Dataset items:
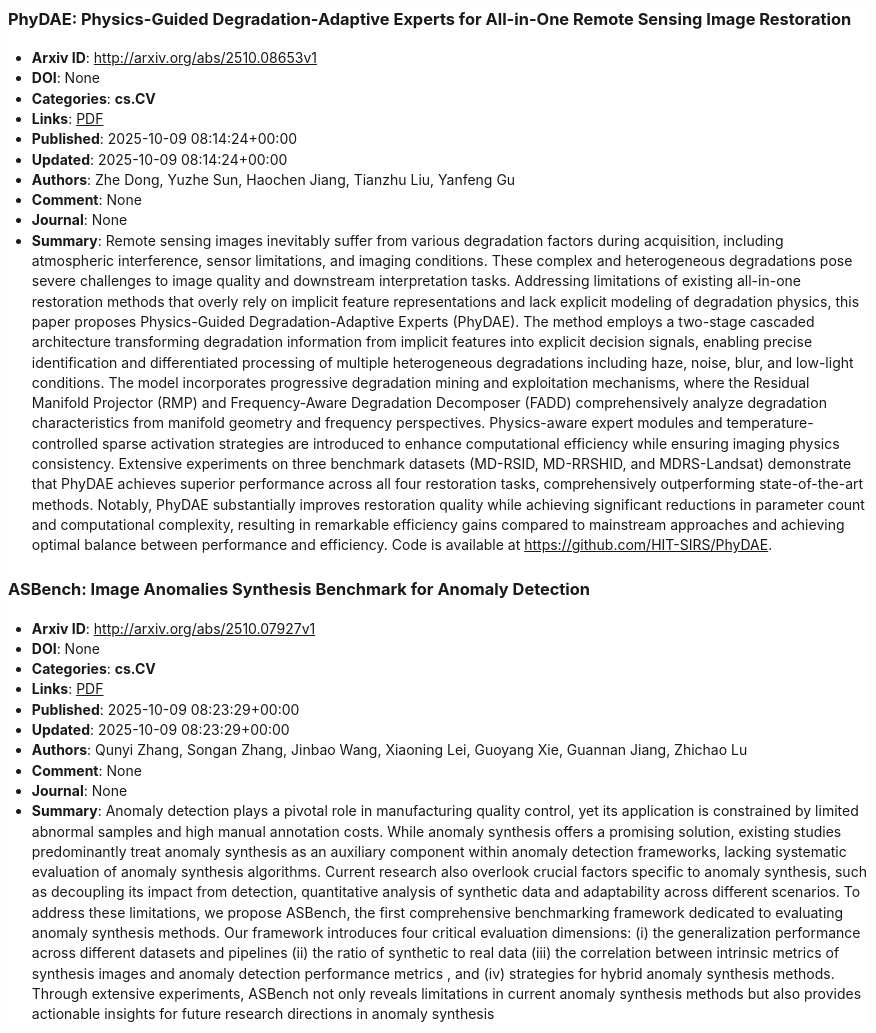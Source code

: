 

### PhyDAE: Physics-Guided Degradation-Adaptive Experts for All-in-One Remote Sensing Image Restoration
- **Arxiv ID**: http://arxiv.org/abs/2510.08653v1
- **DOI**: None
- **Categories**: **cs.CV**
- **Links**: [PDF](http://arxiv.org/pdf/2510.08653v1)
- **Published**: 2025-10-09 08:14:24+00:00
- **Updated**: 2025-10-09 08:14:24+00:00
- **Authors**: Zhe Dong, Yuzhe Sun, Haochen Jiang, Tianzhu Liu, Yanfeng Gu
- **Comment**: None
- **Journal**: None
- **Summary**: Remote sensing images inevitably suffer from various degradation factors during acquisition, including atmospheric interference, sensor limitations, and imaging conditions. These complex and heterogeneous degradations pose severe challenges to image quality and downstream interpretation tasks. Addressing limitations of existing all-in-one restoration methods that overly rely on implicit feature representations and lack explicit modeling of degradation physics, this paper proposes Physics-Guided Degradation-Adaptive Experts (PhyDAE). The method employs a two-stage cascaded architecture transforming degradation information from implicit features into explicit decision signals, enabling precise identification and differentiated processing of multiple heterogeneous degradations including haze, noise, blur, and low-light conditions. The model incorporates progressive degradation mining and exploitation mechanisms, where the Residual Manifold Projector (RMP) and Frequency-Aware Degradation Decomposer (FADD) comprehensively analyze degradation characteristics from manifold geometry and frequency perspectives. Physics-aware expert modules and temperature-controlled sparse activation strategies are introduced to enhance computational efficiency while ensuring imaging physics consistency. Extensive experiments on three benchmark datasets (MD-RSID, MD-RRSHID, and MDRS-Landsat) demonstrate that PhyDAE achieves superior performance across all four restoration tasks, comprehensively outperforming state-of-the-art methods. Notably, PhyDAE substantially improves restoration quality while achieving significant reductions in parameter count and computational complexity, resulting in remarkable efficiency gains compared to mainstream approaches and achieving optimal balance between performance and efficiency. Code is available at https://github.com/HIT-SIRS/PhyDAE.



### ASBench: Image Anomalies Synthesis Benchmark for Anomaly Detection
- **Arxiv ID**: http://arxiv.org/abs/2510.07927v1
- **DOI**: None
- **Categories**: **cs.CV**
- **Links**: [PDF](http://arxiv.org/pdf/2510.07927v1)
- **Published**: 2025-10-09 08:23:29+00:00
- **Updated**: 2025-10-09 08:23:29+00:00
- **Authors**: Qunyi Zhang, Songan Zhang, Jinbao Wang, Xiaoning Lei, Guoyang Xie, Guannan Jiang, Zhichao Lu
- **Comment**: None
- **Journal**: None
- **Summary**: Anomaly detection plays a pivotal role in manufacturing quality control, yet its application is constrained by limited abnormal samples and high manual annotation costs. While anomaly synthesis offers a promising solution, existing studies predominantly treat anomaly synthesis as an auxiliary component within anomaly detection frameworks, lacking systematic evaluation of anomaly synthesis algorithms. Current research also overlook crucial factors specific to anomaly synthesis, such as decoupling its impact from detection, quantitative analysis of synthetic data and adaptability across different scenarios. To address these limitations, we propose ASBench, the first comprehensive benchmarking framework dedicated to evaluating anomaly synthesis methods. Our framework introduces four critical evaluation dimensions: (i) the generalization performance across different datasets and pipelines (ii) the ratio of synthetic to real data (iii) the correlation between intrinsic metrics of synthesis images and anomaly detection performance metrics , and (iv) strategies for hybrid anomaly synthesis methods. Through extensive experiments, ASBench not only reveals limitations in current anomaly synthesis methods but also provides actionable insights for future research directions in anomaly synthesis
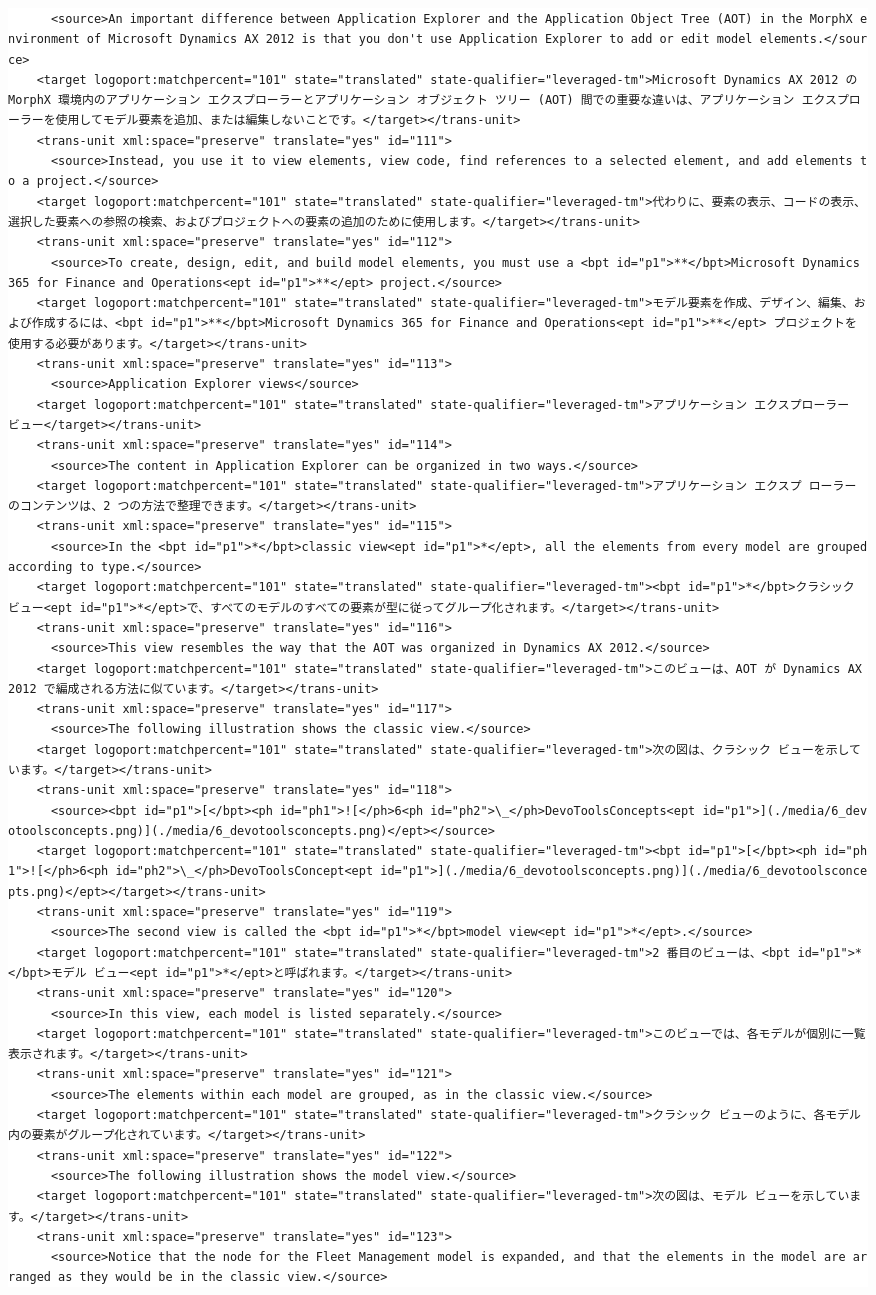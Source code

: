           <source>An important difference between Application Explorer and the Application Object Tree (AOT) in the MorphX environment of Microsoft Dynamics AX 2012 is that you don't use Application Explorer to add or edit model elements.</source>
        <target logoport:matchpercent="101" state="translated" state-qualifier="leveraged-tm">Microsoft Dynamics AX 2012 の MorphX 環境内のアプリケーション エクスプローラーとアプリケーション オブジェクト ツリー (AOT) 間での重要な違いは、アプリケーション エクスプローラーを使用してモデル要素を追加、または編集しないことです。</target></trans-unit>
        <trans-unit xml:space="preserve" translate="yes" id="111">
          <source>Instead, you use it to view elements, view code, find references to a selected element, and add elements to a project.</source>
        <target logoport:matchpercent="101" state="translated" state-qualifier="leveraged-tm">代わりに、要素の表示、コードの表示、選択した要素への参照の検索、およびプロジェクトへの要素の追加のために使用します。</target></trans-unit>
        <trans-unit xml:space="preserve" translate="yes" id="112">
          <source>To create, design, edit, and build model elements, you must use a <bpt id="p1">**</bpt>Microsoft Dynamics 365 for Finance and Operations<ept id="p1">**</ept> project.</source>
        <target logoport:matchpercent="101" state="translated" state-qualifier="leveraged-tm">モデル要素を作成、デザイン、編集、および作成するには、<bpt id="p1">**</bpt>Microsoft Dynamics 365 for Finance and Operations<ept id="p1">**</ept> プロジェクトを使用する必要があります。</target></trans-unit>
        <trans-unit xml:space="preserve" translate="yes" id="113">
          <source>Application Explorer views</source>
        <target logoport:matchpercent="101" state="translated" state-qualifier="leveraged-tm">アプリケーション エクスプローラー ビュー</target></trans-unit>
        <trans-unit xml:space="preserve" translate="yes" id="114">
          <source>The content in Application Explorer can be organized in two ways.</source>
        <target logoport:matchpercent="101" state="translated" state-qualifier="leveraged-tm">アプリケーション エクスプ ローラーのコンテンツは、2 つの方法で整理できます。</target></trans-unit>
        <trans-unit xml:space="preserve" translate="yes" id="115">
          <source>In the <bpt id="p1">*</bpt>classic view<ept id="p1">*</ept>, all the elements from every model are grouped according to type.</source>
        <target logoport:matchpercent="101" state="translated" state-qualifier="leveraged-tm"><bpt id="p1">*</bpt>クラシック ビュー<ept id="p1">*</ept>で、すべてのモデルのすべての要素が型に従ってグループ化されます。</target></trans-unit>
        <trans-unit xml:space="preserve" translate="yes" id="116">
          <source>This view resembles the way that the AOT was organized in Dynamics AX 2012.</source>
        <target logoport:matchpercent="101" state="translated" state-qualifier="leveraged-tm">このビューは、AOT が Dynamics AX 2012 で編成される方法に似ています。</target></trans-unit>
        <trans-unit xml:space="preserve" translate="yes" id="117">
          <source>The following illustration shows the classic view.</source>
        <target logoport:matchpercent="101" state="translated" state-qualifier="leveraged-tm">次の図は、クラシック ビューを示しています。</target></trans-unit>
        <trans-unit xml:space="preserve" translate="yes" id="118">
          <source><bpt id="p1">[</bpt><ph id="ph1">![</ph>6<ph id="ph2">\_</ph>DevoToolsConcepts<ept id="p1">](./media/6_devotoolsconcepts.png)](./media/6_devotoolsconcepts.png)</ept></source>
        <target logoport:matchpercent="101" state="translated" state-qualifier="leveraged-tm"><bpt id="p1">[</bpt><ph id="ph1">![</ph>6<ph id="ph2">\_</ph>DevoToolsConcept<ept id="p1">](./media/6_devotoolsconcepts.png)](./media/6_devotoolsconcepts.png)</ept></target></trans-unit>
        <trans-unit xml:space="preserve" translate="yes" id="119">
          <source>The second view is called the <bpt id="p1">*</bpt>model view<ept id="p1">*</ept>.</source>
        <target logoport:matchpercent="101" state="translated" state-qualifier="leveraged-tm">2 番目のビューは、<bpt id="p1">*</bpt>モデル ビュー<ept id="p1">*</ept>と呼ばれます。</target></trans-unit>
        <trans-unit xml:space="preserve" translate="yes" id="120">
          <source>In this view, each model is listed separately.</source>
        <target logoport:matchpercent="101" state="translated" state-qualifier="leveraged-tm">このビューでは、各モデルが個別に一覧表示されます。</target></trans-unit>
        <trans-unit xml:space="preserve" translate="yes" id="121">
          <source>The elements within each model are grouped, as in the classic view.</source>
        <target logoport:matchpercent="101" state="translated" state-qualifier="leveraged-tm">クラシック ビューのように、各モデル内の要素がグループ化されています。</target></trans-unit>
        <trans-unit xml:space="preserve" translate="yes" id="122">
          <source>The following illustration shows the model view.</source>
        <target logoport:matchpercent="101" state="translated" state-qualifier="leveraged-tm">次の図は、モデル ビューを示しています。</target></trans-unit>
        <trans-unit xml:space="preserve" translate="yes" id="123">
          <source>Notice that the node for the Fleet Management model is expanded, and that the elements in the model are arranged as they would be in the classic view.</source>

### Assignment
After locating "- **Arxiv ID**: http://arxiv.org/abs/2510.07927v1" and "edit model elements.</source>" in the records above, return exactly the line holding each one and every line between them; leave out the pictures.

### Written reply
- **Arxiv ID**: http://arxiv.org/abs/2510.07927v1
- **DOI**: None
- **Categories**: **cs.CV**
- **Links**: [PDF](http://arxiv.org/pdf/2510.07927v1)
- **Published**: 2025-10-09 08:23:29+00:00
- **Updated**: 2025-10-09 08:23:29+00:00
- **Authors**: Qunyi Zhang, Songan Zhang, Jinbao Wang, Xiaoning Lei, Guoyang Xie, Guannan Jiang, Zhichao Lu
- **Comment**: None
- **Journal**: None
- **Summary**: Anomaly detection plays a pivotal role in manufacturing quality control, yet its application is constrained by limited abnormal samples and high manual annotation costs. While anomaly synthesis offers a promising solution, existing studies predominantly treat anomaly synthesis as an auxiliary component within anomaly detection frameworks, lacking systematic evaluation of anomaly synthesis algorithms. Current research also overlook crucial factors specific to anomaly synthesis, such as decoupling its impact from detection, quantitative analysis of synthetic data and adaptability across different scenarios. To address these limitations, we propose ASBench, the first comprehensive benchmarking framework dedicated to evaluating anomaly synthesis methods. Our framework introduces four critical evaluation dimensions: (i) the generalization performance across different datasets and pipelines (ii) the ratio of synthetic to real data (iii) the correlation between intrinsic metrics of synthesis images and anomaly detection performance metrics , and (iv) strategies for hybrid anomaly synthesis methods. Through extensive experiments, ASBench not only reveals limitations in current anomaly synthesis methods but also provides actionable insights for future research directions in anomaly synthesis
Source code

:           <source>An important difference between Application Explorer and the Application Object Tree (AOT) in the MorphX environment of Microsoft Dynamics AX 2012 is that you don't use Application Explorer to add or edit model elements.</source>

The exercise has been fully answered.